Two things are going to prevent the machines from taking over our cars, ships, planes, tuk-tuks, and brains.
The Children of Satan are going to run these ideas in the ground. If your self-driving car hits another car who pays? You? Them? The program coder? Your car? Your ex-wife? Think you can answer this question? You probably can, you’re an intelligent person. The problem is you don’t have enough money or influence to buy the votes that will write the laws that govern this. And they’ll screw it up. The dispute resolution process is going to be more complicated than a twelve year old explaining to you how to do long division again.
In order for the concept of self-driving hunks of steel to actually work, they have to achieve widespread use. Otherwise it’s just a fluke for rich assholes. I can buy my own jet car but that doesn’t change humanity. Nobody’s going to have the cash to buy these things. The freaks will claim that over time the costs will come down and your local grocery bagger can buy one too. They’re lying. Personal desktop computers were around for thirty years before the smartphone obliterated them from dominance. During that time their prices were consistently $1K-$2K depending on your desired model. If the freaks have shown anything, it’s that the cost of their technology won’t be coming down.

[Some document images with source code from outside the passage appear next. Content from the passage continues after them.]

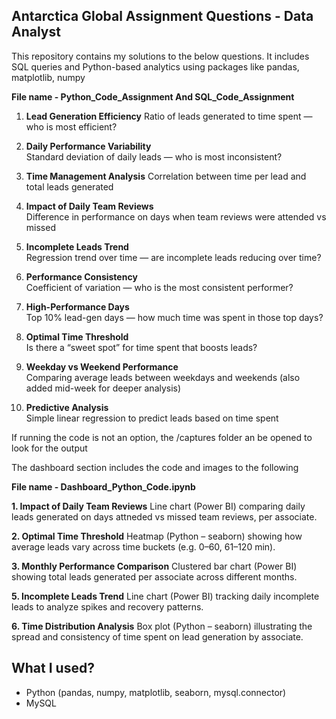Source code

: ## Antarctica Global Assignment Questions - Data Analyst

This repository contains my solutions to the below questions. It includes SQL queries and Python-based analytics using packages like pandas, matplotlib, numpy

**File name - Python_Code_Assignment
              And 
              SQL_Code_Assignment**

1. **Lead Generation Efficiency** 
Ratio of leads generated to time spent — who is most efficient?

2. **Daily Performance Variability**  
Standard deviation of daily leads — who is most inconsistent?

3. **Time Management Analysis**
Correlation between time per lead and total leads generated

4. **Impact of Daily Team Reviews**  
Difference in performance on days when team reviews were attended vs missed

5. **Incomplete Leads Trend**  
Regression trend over time — are incomplete leads reducing over time?

6. **Performance Consistency**  
Coefficient of variation — who is the most consistent performer?

7. **High-Performance Days**  
Top 10% lead-gen days — how much time was spent in those top days?

8. **Optimal Time Threshold**  
Is there a “sweet spot” for time spent that boosts leads?

9. **Weekday vs Weekend Performance**  
Comparing average leads between weekdays and weekends
(also added mid-week for deeper analysis)

11. **Predictive Analysis**  
Simple linear regression to predict leads based on time spent

If running the code is not an option, 
the /captures folder an be opened to look for the output

The dashboard section includes the code and images to the following

**File name - Dashboard_Python_Code.ipynb**

**1. Impact of Daily Team Reviews**
Line chart (Power BI) comparing daily leads generated on days attneded vs missed team reviews, per associate.

**2. Optimal Time Threshold**
Heatmap (Python – seaborn) showing how average leads vary across time buckets (e.g. 0–60, 61–120 min).

**3. Monthly Performance Comparison**
Clustered bar chart (Power BI) showing total leads generated per associate across different months.

**5. Incomplete Leads Trend**
Line chart (Power BI) tracking daily incomplete leads to analyze spikes and recovery patterns.

**6. Time Distribution Analysis**
Box plot (Python – seaborn) illustrating the spread and consistency of time spent on lead generation by associate.

## What I used?
- Python (pandas, numpy, matplotlib, seaborn, mysql.connector)
- MySQL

And in any case, why bother? Who cares? So cars and ships are more efficient driving themselves? So we can drink beer or check our e-mail while our car drives itself? Your car’s still going to sit in traffic whether you’re in control or not. The plane will still take off and land regardless of who’s up front. But driverless cars are safer! Yep, sure they are, and my computer never crashes. Ever.

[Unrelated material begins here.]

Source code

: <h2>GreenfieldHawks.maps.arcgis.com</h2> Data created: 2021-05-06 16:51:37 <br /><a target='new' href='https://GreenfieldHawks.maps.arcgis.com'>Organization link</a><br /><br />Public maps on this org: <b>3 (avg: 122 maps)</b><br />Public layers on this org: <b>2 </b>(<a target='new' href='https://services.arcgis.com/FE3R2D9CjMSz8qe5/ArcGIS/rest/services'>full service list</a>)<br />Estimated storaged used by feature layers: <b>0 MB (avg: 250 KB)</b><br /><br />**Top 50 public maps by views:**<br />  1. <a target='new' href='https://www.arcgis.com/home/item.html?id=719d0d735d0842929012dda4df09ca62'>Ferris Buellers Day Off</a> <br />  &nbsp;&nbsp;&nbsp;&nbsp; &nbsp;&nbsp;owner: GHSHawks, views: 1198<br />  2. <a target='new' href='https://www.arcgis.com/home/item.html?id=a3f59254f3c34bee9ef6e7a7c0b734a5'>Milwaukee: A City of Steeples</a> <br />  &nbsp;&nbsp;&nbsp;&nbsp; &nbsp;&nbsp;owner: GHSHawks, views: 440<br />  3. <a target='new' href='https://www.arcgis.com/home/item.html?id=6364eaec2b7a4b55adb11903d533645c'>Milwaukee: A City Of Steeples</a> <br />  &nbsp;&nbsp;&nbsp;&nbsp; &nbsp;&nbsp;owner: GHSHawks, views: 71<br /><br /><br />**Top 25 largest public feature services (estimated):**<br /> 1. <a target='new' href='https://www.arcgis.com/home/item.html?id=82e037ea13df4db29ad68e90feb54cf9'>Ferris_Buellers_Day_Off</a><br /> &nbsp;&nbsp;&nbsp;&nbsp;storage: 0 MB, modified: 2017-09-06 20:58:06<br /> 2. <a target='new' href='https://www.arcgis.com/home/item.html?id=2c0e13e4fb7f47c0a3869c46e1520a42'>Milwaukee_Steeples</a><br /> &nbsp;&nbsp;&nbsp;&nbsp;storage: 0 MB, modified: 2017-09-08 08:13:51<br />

So automated technology will displace humans so they can do what? The freaks will tell you that it frees the human mind to do other things. So the deck seaman on the Maersk container ship is going to become an artist or entrepreneur or something? Yeah, good luck with that.
It all just feels like a waste. Where do we draw the line and say, thanks machines, but this is ours because we’re alive and not non-sentient plants. Shall we allow the freaks to get the machines to cook us dinner, read to our kids, scratch our backs too? Sooner or later we’re going to have to remember that we’re freaking alive.

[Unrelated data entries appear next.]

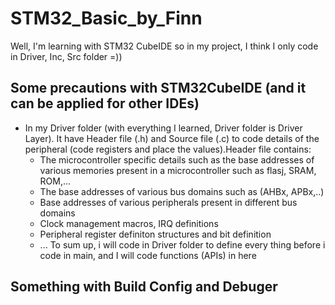 # STM32_Basic_by_Finn
Well, I'm learning with STM32 CubeIDE so in my project, I think I only code in Driver, Inc, Src folder =))



## Some precautions with STM32CubeIDE (and it can be applied for other IDEs)
- In my Driver folder (with everything I learned, Driver folder is Driver Layer). It have Header file (.h) and Source file (.c) to code details 
of the peripheral (code registers and place the values).Header file contains:
  + The microcontroller specific details such as the base addresses of various memories present in a microcontroller such as
    flasj, SRAM, ROM,...
  + The base addresses of various bus domains such as (AHBx, APBx,..)
  + Base addresses of various peripherals present in different bus domains
  + Clock management macros, IRQ definitions
  + Peripheral register definiton structures and bit definition
  + ...
To sum up, i will code in Driver folder to define every thing before i code in main, and I will code functions (APIs) in here

## Something with Build Config and Debuger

The author of this blog still looks up directions (yes, online, okay) and writes them on a small sheet of paper before leaving in his pocket car. If I get lost, oh well. At least it allows me to know where the hell I am over time. When you’re just having your smartphone tell you where to turn, maybe you’d better hope it drives you off a bridge. Best to enjoy life and do things for yourself. You’re not going to be here much longer anyways.
Hello humans, my name is Ship, and I’m so very, very boring.